Hasil pendataan Sekretariat Negara pada 2010, ada sekitar 16.000 koleksi benda seni berharga yang tersimpan di Istana Merdeka dan Istana Negara di Jakarta; Istana Bogor, Jawa Barat; Istana Cipanas di Cianjur, Jabar; Istana Tampaksiring di Bali; serta Gedung Agung di Yogyakarta. Karya seni yang sebagian besar adalah koleksi era Presiden Soekarno itu terdiri dari 2.700 lukisan, 1.600 patung, dan 11.800 karya kriya atau kerajinan.
Meski hasil taksiran saat itu menyebutkan semua koleksi benda seni tersebut nilainya mencapai Rp 1,5 triliun, bisa saja nilai riilnya lebih dari itu. Di antara koleksi seni itu ada sejumlah mahakarya dari maestro lukis Indonesia yang mendunia, seperti Raden Saleh, S Soedjojono, Affandi, Basoeki Abdullah, dan Dullah.
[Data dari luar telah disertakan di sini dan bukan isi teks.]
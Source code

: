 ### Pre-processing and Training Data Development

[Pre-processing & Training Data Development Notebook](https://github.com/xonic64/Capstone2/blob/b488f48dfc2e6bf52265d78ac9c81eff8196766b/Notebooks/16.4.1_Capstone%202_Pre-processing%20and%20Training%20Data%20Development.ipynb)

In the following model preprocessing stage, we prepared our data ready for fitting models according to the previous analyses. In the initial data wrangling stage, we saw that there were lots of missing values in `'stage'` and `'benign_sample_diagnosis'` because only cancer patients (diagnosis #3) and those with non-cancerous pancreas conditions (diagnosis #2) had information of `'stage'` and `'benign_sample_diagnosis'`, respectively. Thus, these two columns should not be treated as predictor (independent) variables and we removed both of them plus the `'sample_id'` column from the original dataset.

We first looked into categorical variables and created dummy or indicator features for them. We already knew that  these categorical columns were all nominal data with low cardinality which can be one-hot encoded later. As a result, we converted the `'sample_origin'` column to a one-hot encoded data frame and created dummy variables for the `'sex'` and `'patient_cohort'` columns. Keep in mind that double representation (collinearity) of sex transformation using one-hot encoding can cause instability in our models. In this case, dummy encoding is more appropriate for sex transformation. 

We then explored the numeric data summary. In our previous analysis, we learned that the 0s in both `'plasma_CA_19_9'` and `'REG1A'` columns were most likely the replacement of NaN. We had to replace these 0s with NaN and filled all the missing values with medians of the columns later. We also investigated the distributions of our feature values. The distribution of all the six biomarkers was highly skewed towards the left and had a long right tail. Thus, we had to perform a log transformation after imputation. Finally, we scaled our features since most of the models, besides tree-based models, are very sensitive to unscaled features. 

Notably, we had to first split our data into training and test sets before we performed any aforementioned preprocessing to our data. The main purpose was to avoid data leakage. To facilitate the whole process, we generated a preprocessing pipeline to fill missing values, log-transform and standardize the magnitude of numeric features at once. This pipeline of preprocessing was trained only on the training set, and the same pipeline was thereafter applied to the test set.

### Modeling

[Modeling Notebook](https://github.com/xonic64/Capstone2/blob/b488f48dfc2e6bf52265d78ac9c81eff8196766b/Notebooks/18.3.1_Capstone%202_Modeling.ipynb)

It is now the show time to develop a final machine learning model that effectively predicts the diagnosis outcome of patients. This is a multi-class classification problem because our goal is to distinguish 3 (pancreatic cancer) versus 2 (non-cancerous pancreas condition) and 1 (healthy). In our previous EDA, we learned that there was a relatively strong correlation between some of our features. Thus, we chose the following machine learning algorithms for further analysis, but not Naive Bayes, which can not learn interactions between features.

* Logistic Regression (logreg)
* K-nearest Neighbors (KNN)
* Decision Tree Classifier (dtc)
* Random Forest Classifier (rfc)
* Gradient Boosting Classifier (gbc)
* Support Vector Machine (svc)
Ada pula karya pelukis dunia, seperti Konstantin Egorovich Makovsky (Rusia), Diego Rivera (Meksiko), dan Lee Man Fong (asal Tiongkok yang menjadi WNI).
Karya Raden Saleh berjudul "Penangkapan Pangeran Diponegoro" (1857) dan "Harimau Minum" (1863) termasuk mahakarya koleksi Istana yang berusia lebih dari satu setengah abad. Lukisan "Penangkapan Pangeran Diponegoro" juga memiliki makna historis dan patriotik. Lukisan itu sengaja dibuat untuk "melawan" perspektif sejarah yang terlebih dahulu dihadirkan pelukis Belanda, Nicolaas Pieneman, melalui karyanya yang berjudul "Penyerahan Diri Diponegoro" (1835).
Lukisan Raden Saleh menampilkan sosok Pangeran Diponegoro dengan sorot mata tajam menantang Jenderal De Kock saat ditangkap secara licik oleh Belanda, sementara Pienneman menghadirkan sosok Diponegoro yang tertunduk layaknya petarung yang kalah dan menyerah.
Dua lukisan Makovsky yang menjadi koleksi Istana juga termasuk mahakarya yang berharga dan cukup tua. Lukisan berjudul "Pribite Nevesti" atau Perkawinan Adat Rusia (1881) dan "Vakchanalia" atau Di Kayangan (1891) merupakan dua dari tiga karya berukuran "besar", yakni sekitar 3 meter x 4 meter yang pernah dibuat sepanjang karier Makovsky. Selebihnya, karya Makovsky yang lain berukuran lebih kecil.